_Dataset excerpts_:
════════════════
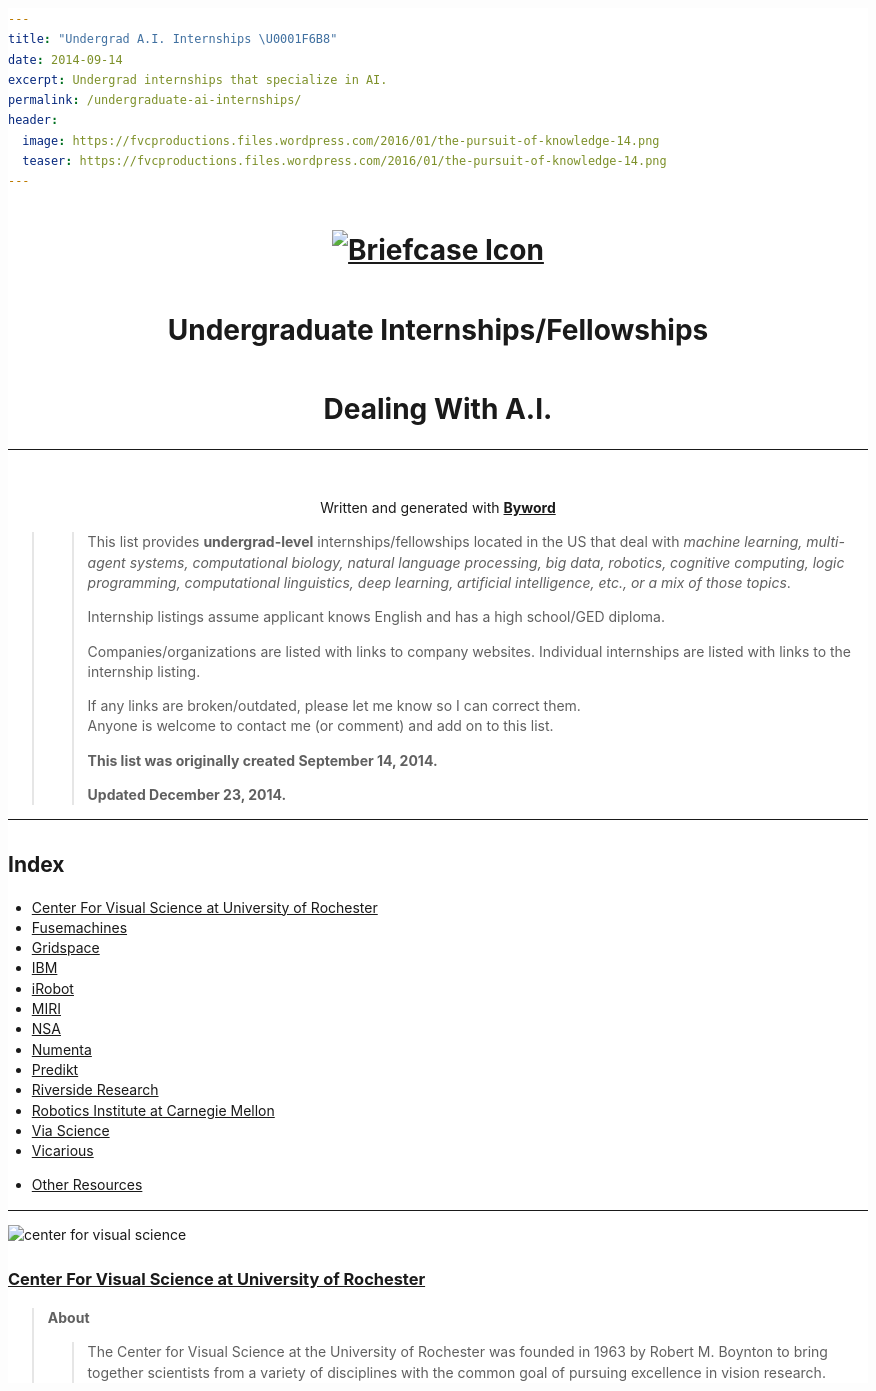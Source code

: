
 ```yaml
---
title: "Undergrad A.I. Internships \U0001F6B8"
date: 2014-09-14
excerpt: Undergrad internships that specialize in AI.
permalink: /undergraduate-ai-internships/
header:
  image: https://fvcproductions.files.wordpress.com/2016/01/the-pursuit-of-knowledge-14.png
  teaser: https://fvcproductions.files.wordpress.com/2016/01/the-pursuit-of-knowledge-14.png
---
```

<h1 style="text-align:center;"><a href="https://fvcproductions.files.wordpress.com/2014/09/1424067036_briefcase.png"><img class="aligncenter size-full wp-image-1670" src="https://fvcproductions.files.wordpress.com/2014/09/1424067036_briefcase.png" alt="Briefcase Icon" width="128" height="128" /></a></h1>
<p></p>
<h1 style="text-align:center;">Undergraduate Internships/Fellowships</h1>
<h1 style="text-align:center;">Dealing With A.I.</h1>
<hr />
<p>&nbsp;</p>
<p style="text-align:center;">Written and generated with <strong><a href="http://bywordapp.com" target="_blank">Byword</a></strong></p>
<blockquote>
<blockquote><p>This list provides <strong>undergrad-level</strong> internships/fellowships located in the US that deal with <em>machine learning, multi-agent systems, computational biology, natural language processing, big data, robotics, cognitive computing, logic programming, computational linguistics, deep learning, artificial intelligence, etc., or a mix of those topics</em>.</p>
<p>Internship listings assume applicant knows English and has a high school/GED diploma.</p>
<p>Companies/organizations are listed with links to company websites. Individual internships are listed with links to the internship listing.</p>
<p>If any links are broken/outdated, please let me know so I can correct them.<br />
Anyone is welcome to contact me (or comment) and add on to this list.</p>
<p><strong>This list was originally created September 14, 2014.</strong></p>
<p><strong>Updated December 23, 2014.</strong></p></blockquote>
</blockquote>
<hr />
<h2 id="section-index">Index</h2>
<ul>
<li><a href="#section-centerforvisualscience">Center For Visual Science at University of Rochester</a></li>
<li><a href="#section-fusemachines">Fusemachines</a></li>
<li><a href="#section-gridspace">Gridspace</a></li>
<li><a href="#section-ibm">IBM</a></li>
<li><a href="#section-irobot">iRobot</a></li>
<li><a href="#section-miri">MIRI</a></li>
<li><a href="#section-nsa">NSA</a></li>
<li><a href="#section-numenta">Numenta</a></li>
<li><a href="#section-predikt">Predikt</a></li>
<li><a href="#section-riversideresearch">Riverside Research</a></li>
<li><a href="#section-roboticscmu">Robotics Institute at Carnegie Mellon</a></li>
<li><a href="#section-viascience">Via Science</a></li>
<li><a href="#section-vicarious">Vicarious</a></li>
</ul>
<ul>
<li><a href="#section-resources">Other Resources</a></li>
</ul>
<hr />
<p><img class=" aligncenter" src="http://www.cvs.rochester.edu/assets/images/UR-logo.png" alt="center for visual science" /></p>
<h3 id="section-centerforvisualscience"><a href="http://www.cvs.rochester.edu/index.php" target="_blank">Center For Visual Science at University of Rochester</a></h3>
<blockquote><p><strong>About</strong></p>
<blockquote><p>The Center for Visual Science at the University of Rochester was founded in 1963 by Robert M. Boynton to bring together scientists from a variety of disciplines with the common goal of pursuing excellence in vision research.</p></blockquote>
</blockquote>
════════════════
_Assignment_: Please copy, exactly as written, every line in the listing above from the line with "<p><strong>Updated December 23, 2014.</strong></p></blockquote>" up to and including the line with "<blockquote><p><strong>About</strong></p>".

_Reply to the task_:
<p><strong>Updated December 23, 2014.</strong></p></blockquote>
</blockquote>
<hr />
<h2 id="section-index">Index</h2>
<ul>
<li><a href="#section-centerforvisualscience">Center For Visual Science at University of Rochester</a></li>
<li><a href="#section-fusemachines">Fusemachines</a></li>
<li><a href="#section-gridspace">Gridspace</a></li>
<li><a href="#section-ibm">IBM</a></li>
<li><a href="#section-irobot">iRobot</a></li>
<li><a href="#section-miri">MIRI</a></li>
<li><a href="#section-nsa">NSA</a></li>
<li><a href="#section-numenta">Numenta</a></li>
<li><a href="#section-predikt">Predikt</a></li>
<li><a href="#section-riversideresearch">Riverside Research</a></li>
<li><a href="#section-roboticscmu">Robotics Institute at Carnegie Mellon</a></li>
<li><a href="#section-viascience">Via Science</a></li>
<li><a href="#section-vicarious">Vicarious</a></li>
</ul>
<ul>
<li><a href="#section-resources">Other Resources</a></li>
</ul>
<hr />
<p><img class=" aligncenter" src="http://www.cvs.rochester.edu/assets/images/UR-logo.png" alt="center for visual science" /></p>
<h3 id="section-centerforvisualscience"><a href="http://www.cvs.rochester.edu/index.php" target="_blank">Center For Visual Science at University of Rochester</a></h3>
<blockquote><p><strong>About</strong></p>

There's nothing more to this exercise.